PROMPT – Look through the entries below and report how many lines hold the string "white". Only the number is wanted.

•••••

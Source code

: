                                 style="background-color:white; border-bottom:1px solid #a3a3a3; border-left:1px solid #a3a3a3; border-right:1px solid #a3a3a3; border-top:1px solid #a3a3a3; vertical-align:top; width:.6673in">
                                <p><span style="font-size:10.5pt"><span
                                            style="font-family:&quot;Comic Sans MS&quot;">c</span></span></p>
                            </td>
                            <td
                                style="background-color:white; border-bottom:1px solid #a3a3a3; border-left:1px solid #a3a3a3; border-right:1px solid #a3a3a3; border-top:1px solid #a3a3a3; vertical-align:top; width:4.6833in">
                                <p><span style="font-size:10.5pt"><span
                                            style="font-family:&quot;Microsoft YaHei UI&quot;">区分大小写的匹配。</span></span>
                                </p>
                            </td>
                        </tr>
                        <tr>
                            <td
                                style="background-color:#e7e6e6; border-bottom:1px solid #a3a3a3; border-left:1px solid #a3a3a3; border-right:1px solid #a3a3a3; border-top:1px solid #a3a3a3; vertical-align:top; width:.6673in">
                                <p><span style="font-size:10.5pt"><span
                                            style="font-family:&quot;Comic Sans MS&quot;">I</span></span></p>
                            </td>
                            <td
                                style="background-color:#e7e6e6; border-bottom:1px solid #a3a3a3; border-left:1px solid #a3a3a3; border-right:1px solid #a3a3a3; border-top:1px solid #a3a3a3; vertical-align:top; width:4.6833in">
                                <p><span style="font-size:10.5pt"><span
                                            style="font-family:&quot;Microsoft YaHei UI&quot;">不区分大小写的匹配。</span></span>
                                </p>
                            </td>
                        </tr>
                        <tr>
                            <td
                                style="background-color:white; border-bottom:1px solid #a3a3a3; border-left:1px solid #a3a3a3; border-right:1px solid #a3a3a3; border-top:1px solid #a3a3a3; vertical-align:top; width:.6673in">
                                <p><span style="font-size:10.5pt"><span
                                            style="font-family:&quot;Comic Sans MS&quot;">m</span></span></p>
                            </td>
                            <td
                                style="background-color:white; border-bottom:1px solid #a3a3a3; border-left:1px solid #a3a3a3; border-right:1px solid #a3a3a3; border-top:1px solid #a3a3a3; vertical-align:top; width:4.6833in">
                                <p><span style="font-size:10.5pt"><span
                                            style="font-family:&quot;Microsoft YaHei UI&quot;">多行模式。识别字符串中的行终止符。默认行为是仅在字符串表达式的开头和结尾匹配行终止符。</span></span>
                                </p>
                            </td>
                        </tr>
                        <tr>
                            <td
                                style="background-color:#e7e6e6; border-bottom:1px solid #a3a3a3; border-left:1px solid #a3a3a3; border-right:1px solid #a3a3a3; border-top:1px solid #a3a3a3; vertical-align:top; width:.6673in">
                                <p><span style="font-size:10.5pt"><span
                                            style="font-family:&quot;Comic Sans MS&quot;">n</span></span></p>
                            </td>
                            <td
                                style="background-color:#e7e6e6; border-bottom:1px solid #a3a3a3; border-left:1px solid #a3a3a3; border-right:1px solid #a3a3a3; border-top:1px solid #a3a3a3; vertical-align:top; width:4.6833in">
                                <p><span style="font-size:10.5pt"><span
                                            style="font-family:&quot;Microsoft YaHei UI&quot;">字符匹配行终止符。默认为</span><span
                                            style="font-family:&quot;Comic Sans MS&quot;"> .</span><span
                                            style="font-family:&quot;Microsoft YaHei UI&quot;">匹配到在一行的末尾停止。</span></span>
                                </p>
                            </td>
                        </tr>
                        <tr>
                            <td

•••••

YOUR SOLUTION – 4